EXERCISE AIM:
What is the number of lines below that contain the word "True"? Respond with that number alone.

[Collected data entries]
━━━━

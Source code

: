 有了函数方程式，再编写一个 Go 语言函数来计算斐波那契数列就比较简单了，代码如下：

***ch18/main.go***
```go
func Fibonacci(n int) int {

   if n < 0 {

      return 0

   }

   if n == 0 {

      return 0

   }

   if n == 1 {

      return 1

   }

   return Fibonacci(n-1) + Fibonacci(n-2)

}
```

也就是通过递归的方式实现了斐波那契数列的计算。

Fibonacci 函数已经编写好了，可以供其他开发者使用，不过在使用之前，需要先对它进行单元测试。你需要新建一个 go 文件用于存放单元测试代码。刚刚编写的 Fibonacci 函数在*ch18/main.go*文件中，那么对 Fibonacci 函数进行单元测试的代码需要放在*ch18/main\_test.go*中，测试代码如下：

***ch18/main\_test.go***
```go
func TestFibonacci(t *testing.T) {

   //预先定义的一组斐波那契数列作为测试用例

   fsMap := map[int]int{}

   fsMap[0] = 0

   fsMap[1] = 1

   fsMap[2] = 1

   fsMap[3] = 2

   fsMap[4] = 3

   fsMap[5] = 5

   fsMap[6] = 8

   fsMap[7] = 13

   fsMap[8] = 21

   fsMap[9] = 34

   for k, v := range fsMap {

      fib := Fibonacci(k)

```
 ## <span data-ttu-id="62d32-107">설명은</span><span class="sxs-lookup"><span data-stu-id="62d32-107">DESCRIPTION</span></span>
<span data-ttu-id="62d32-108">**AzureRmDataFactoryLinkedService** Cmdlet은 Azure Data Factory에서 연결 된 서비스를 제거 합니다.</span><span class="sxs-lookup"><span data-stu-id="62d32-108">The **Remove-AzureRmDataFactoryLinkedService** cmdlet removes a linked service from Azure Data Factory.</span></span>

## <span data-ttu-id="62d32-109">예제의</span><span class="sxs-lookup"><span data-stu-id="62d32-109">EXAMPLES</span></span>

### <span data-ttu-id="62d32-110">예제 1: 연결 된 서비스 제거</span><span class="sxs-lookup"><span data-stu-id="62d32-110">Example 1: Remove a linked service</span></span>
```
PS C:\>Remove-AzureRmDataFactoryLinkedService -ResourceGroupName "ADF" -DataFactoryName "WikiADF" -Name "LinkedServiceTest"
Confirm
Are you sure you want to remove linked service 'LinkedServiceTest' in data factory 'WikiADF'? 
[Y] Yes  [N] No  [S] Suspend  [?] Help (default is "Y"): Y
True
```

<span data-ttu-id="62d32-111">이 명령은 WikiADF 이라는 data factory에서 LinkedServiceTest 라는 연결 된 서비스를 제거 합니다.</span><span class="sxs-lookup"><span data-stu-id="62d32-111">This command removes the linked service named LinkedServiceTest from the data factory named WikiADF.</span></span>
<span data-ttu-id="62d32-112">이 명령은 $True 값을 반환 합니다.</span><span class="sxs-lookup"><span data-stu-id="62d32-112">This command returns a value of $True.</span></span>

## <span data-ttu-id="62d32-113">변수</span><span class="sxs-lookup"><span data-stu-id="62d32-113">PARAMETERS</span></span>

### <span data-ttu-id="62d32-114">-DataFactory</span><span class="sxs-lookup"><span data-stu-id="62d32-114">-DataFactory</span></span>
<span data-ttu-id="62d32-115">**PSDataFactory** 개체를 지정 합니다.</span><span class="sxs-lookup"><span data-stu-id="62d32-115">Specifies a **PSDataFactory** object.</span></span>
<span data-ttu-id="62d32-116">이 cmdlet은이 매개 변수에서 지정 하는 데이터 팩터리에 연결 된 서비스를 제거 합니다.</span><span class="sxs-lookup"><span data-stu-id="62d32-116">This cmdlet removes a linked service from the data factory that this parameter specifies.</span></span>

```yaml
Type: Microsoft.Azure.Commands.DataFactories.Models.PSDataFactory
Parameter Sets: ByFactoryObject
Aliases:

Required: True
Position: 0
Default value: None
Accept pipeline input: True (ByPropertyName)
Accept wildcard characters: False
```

━━━━

ANSWER FOR THIS EXERCISE:
4